§ Activity: Within the records, find every line that includes the word "azureus" and copy it.

Records from a collection:
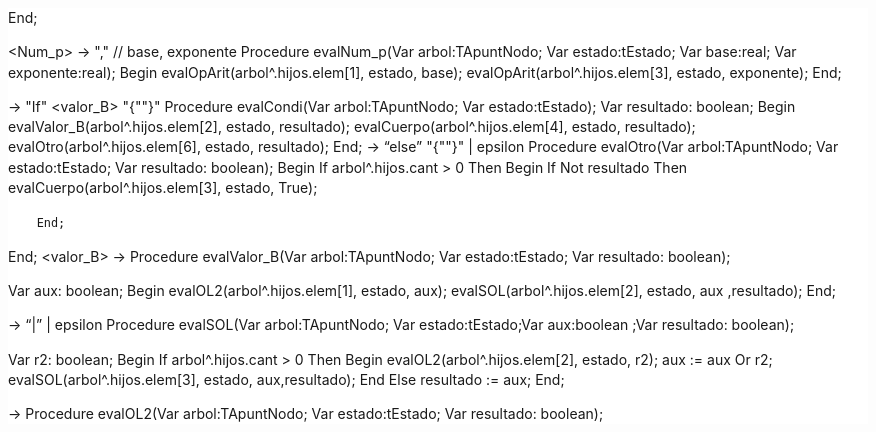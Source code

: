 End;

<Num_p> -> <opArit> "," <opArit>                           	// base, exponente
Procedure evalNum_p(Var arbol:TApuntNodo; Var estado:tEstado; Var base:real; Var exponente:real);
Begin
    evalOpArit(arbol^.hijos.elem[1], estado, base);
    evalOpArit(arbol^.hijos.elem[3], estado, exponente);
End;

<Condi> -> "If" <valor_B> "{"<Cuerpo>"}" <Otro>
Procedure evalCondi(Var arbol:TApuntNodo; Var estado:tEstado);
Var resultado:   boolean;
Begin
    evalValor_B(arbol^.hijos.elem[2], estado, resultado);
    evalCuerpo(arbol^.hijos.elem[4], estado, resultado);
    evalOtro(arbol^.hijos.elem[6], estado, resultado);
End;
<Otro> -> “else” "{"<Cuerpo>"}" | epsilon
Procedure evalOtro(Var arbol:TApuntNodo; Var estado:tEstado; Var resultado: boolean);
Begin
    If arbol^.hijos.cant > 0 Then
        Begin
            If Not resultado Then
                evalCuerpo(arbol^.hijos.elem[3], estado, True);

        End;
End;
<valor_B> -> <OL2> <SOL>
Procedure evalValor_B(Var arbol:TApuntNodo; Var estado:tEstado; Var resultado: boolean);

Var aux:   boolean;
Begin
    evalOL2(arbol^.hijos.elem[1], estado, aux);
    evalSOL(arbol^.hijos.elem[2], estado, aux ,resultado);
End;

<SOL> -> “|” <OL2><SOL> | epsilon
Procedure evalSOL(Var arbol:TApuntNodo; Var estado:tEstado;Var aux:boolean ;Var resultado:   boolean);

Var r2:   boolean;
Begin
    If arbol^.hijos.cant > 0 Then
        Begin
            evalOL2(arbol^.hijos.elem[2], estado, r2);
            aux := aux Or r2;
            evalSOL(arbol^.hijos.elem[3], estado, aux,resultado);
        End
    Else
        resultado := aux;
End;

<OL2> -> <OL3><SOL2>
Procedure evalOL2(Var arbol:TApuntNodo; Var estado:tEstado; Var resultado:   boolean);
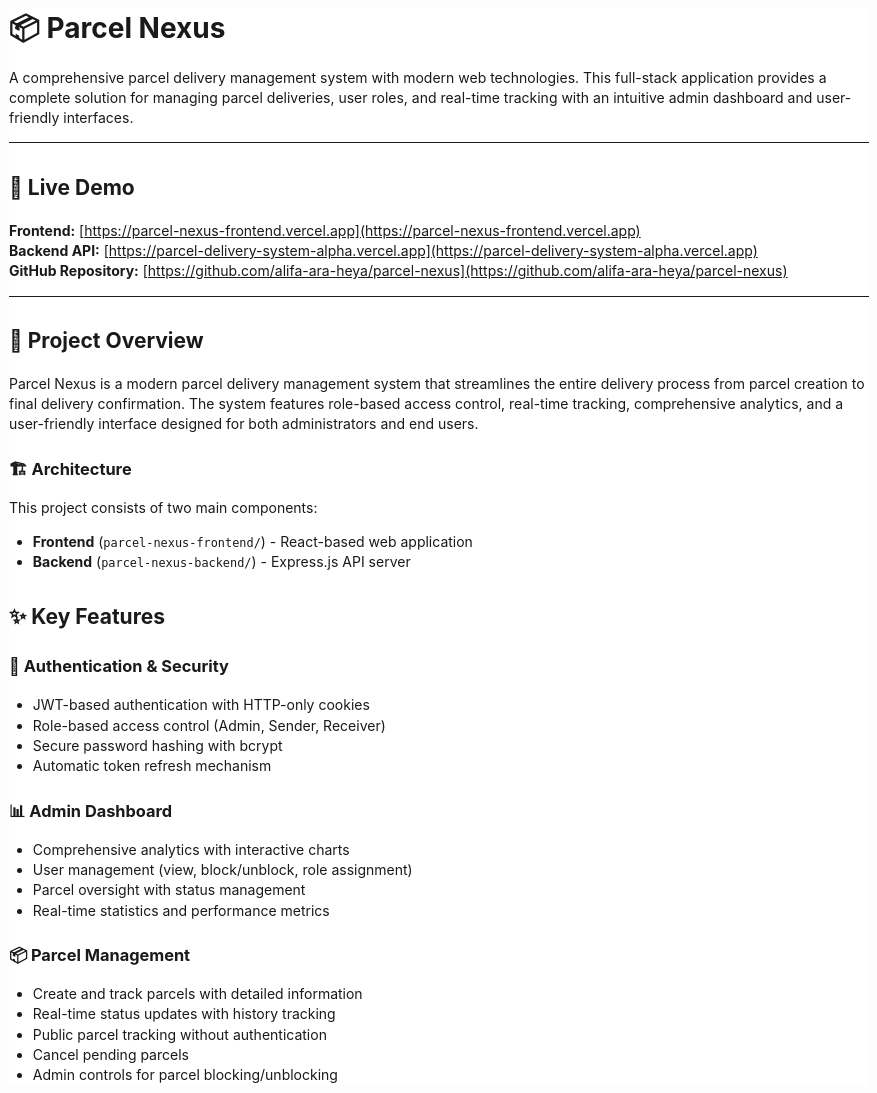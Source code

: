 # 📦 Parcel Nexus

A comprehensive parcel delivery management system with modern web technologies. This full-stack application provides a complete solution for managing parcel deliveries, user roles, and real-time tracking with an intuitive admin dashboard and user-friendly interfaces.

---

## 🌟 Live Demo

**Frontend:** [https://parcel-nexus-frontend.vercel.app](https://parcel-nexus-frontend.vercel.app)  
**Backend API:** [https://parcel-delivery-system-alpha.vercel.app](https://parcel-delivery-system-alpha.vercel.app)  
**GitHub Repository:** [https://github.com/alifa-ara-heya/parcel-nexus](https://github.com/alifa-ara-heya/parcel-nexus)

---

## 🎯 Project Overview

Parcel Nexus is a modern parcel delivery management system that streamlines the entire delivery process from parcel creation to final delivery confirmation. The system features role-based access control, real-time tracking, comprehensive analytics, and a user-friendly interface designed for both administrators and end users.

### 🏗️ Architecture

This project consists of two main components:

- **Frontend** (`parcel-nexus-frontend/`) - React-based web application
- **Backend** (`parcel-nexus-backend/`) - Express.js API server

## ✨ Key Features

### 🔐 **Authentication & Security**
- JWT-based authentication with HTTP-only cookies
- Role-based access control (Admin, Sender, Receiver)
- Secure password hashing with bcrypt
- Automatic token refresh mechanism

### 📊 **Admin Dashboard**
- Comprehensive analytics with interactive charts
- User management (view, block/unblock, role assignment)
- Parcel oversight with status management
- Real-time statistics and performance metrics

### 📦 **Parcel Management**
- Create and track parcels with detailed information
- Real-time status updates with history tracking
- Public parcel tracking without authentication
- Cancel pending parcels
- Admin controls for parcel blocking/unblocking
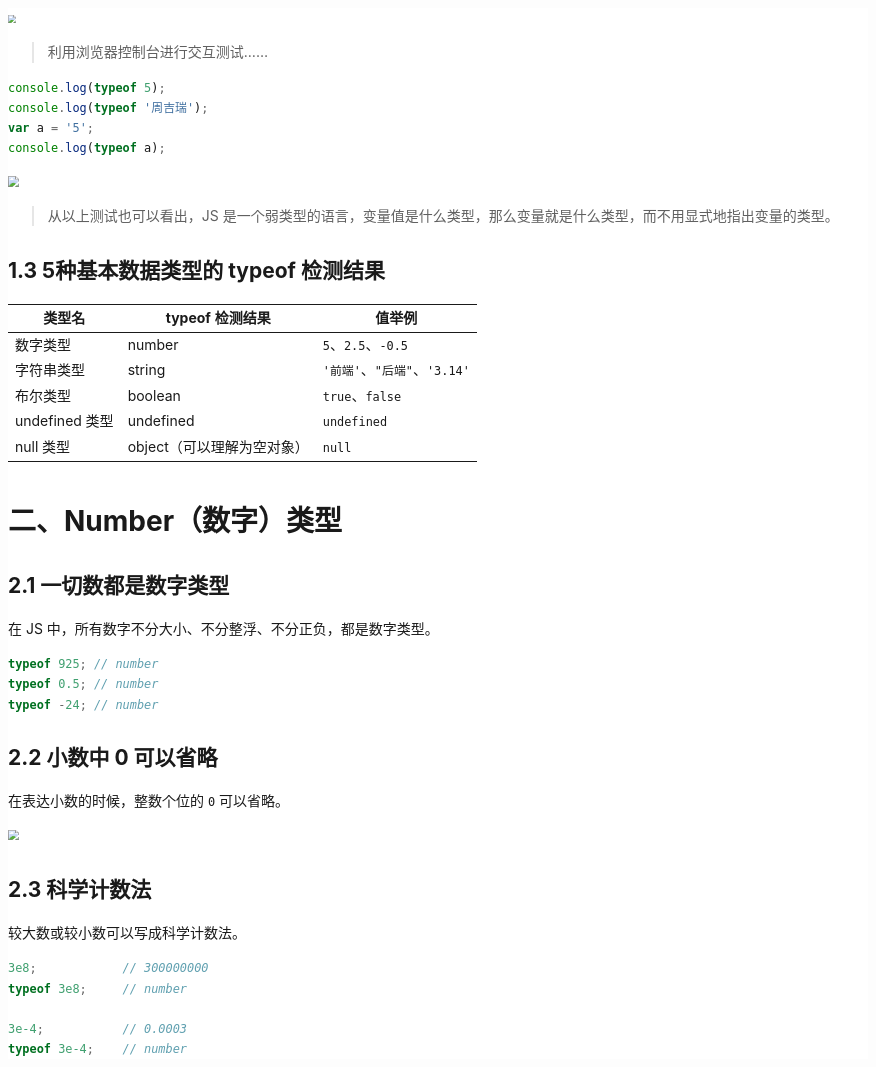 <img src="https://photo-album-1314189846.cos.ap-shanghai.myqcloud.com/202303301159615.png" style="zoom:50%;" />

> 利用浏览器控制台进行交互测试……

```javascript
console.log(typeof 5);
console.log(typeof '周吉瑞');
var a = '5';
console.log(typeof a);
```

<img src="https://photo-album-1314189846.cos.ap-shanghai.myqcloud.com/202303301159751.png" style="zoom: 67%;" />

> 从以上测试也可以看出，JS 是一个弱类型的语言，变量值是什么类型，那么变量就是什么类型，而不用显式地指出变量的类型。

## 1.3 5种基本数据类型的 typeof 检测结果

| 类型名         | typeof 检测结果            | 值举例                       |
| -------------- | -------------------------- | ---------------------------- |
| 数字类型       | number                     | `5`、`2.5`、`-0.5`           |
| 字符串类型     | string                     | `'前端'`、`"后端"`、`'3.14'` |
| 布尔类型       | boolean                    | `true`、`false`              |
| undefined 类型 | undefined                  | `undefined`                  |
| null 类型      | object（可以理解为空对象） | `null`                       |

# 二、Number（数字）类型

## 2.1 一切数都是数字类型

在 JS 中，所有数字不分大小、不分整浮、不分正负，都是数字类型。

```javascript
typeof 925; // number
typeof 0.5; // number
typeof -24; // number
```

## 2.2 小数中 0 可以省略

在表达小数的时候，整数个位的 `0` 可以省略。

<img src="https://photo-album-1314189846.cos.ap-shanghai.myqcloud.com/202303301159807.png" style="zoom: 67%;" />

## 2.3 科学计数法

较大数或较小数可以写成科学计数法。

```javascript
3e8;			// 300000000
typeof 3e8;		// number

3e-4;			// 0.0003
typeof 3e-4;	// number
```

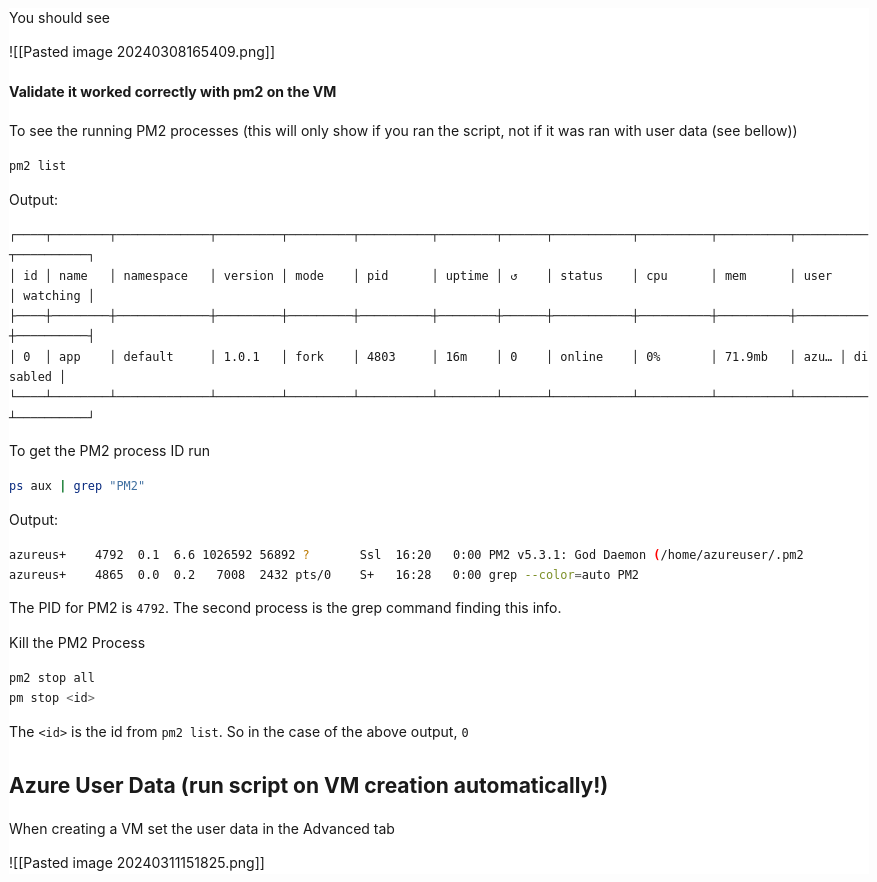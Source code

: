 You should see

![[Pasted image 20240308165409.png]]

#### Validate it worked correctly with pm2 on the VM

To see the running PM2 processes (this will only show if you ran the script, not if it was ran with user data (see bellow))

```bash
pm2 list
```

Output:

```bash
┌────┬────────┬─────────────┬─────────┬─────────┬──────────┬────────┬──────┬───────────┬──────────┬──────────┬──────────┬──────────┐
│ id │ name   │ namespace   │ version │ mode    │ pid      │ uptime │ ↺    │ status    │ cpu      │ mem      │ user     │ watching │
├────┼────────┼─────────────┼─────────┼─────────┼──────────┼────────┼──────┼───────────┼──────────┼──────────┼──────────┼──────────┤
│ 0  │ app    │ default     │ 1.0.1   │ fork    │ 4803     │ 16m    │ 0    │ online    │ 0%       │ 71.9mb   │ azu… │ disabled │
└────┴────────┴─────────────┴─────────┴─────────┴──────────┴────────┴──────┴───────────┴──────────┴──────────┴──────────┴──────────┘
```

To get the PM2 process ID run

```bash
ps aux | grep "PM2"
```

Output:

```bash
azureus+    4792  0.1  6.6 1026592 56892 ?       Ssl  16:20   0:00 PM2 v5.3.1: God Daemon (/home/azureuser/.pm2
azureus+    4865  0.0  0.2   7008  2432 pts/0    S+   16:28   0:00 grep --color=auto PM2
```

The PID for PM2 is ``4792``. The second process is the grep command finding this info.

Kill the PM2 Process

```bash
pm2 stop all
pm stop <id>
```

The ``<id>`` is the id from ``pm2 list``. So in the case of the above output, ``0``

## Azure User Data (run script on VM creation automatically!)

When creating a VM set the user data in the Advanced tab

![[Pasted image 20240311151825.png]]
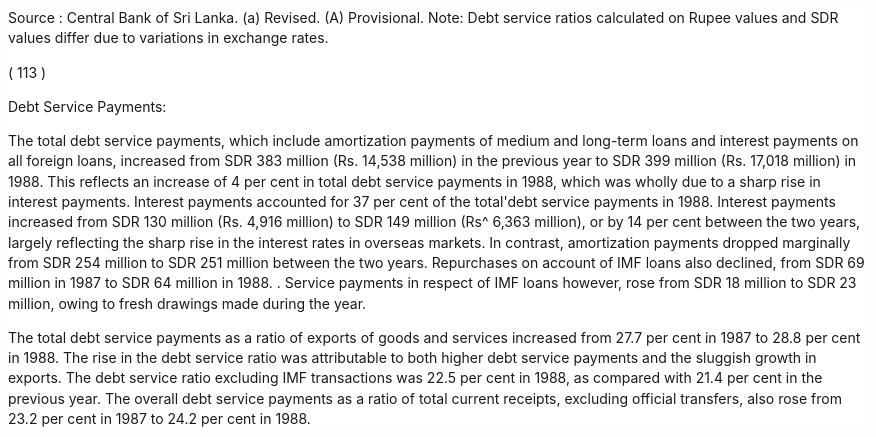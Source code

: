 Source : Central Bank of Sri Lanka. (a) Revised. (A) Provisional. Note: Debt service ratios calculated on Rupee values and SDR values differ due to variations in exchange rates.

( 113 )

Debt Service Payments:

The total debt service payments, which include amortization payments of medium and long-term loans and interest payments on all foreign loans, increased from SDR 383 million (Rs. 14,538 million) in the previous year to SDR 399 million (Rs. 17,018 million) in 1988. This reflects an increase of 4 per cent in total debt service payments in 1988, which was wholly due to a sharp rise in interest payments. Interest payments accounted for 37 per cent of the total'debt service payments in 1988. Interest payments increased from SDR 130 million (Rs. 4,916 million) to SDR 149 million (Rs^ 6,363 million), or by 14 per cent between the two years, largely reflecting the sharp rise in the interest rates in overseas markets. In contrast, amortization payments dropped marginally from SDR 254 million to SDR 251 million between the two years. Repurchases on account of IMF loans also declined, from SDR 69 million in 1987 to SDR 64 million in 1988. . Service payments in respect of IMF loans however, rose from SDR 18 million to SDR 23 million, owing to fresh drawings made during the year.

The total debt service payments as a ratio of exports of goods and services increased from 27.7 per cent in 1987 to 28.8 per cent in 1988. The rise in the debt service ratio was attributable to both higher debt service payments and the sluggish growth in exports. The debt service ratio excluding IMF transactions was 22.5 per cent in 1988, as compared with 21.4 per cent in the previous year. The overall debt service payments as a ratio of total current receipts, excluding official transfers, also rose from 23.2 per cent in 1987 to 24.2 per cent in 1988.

§ Exercise output:
azureus+    4792  0.1  6.6 1026592 56892 ?       Ssl  16:20   0:00 PM2 v5.3.1: God Daemon (/home/azureuser/.pm2
azureus+    4865  0.0  0.2   7008  2432 pts/0    S+   16:28   0:00 grep --color=auto PM2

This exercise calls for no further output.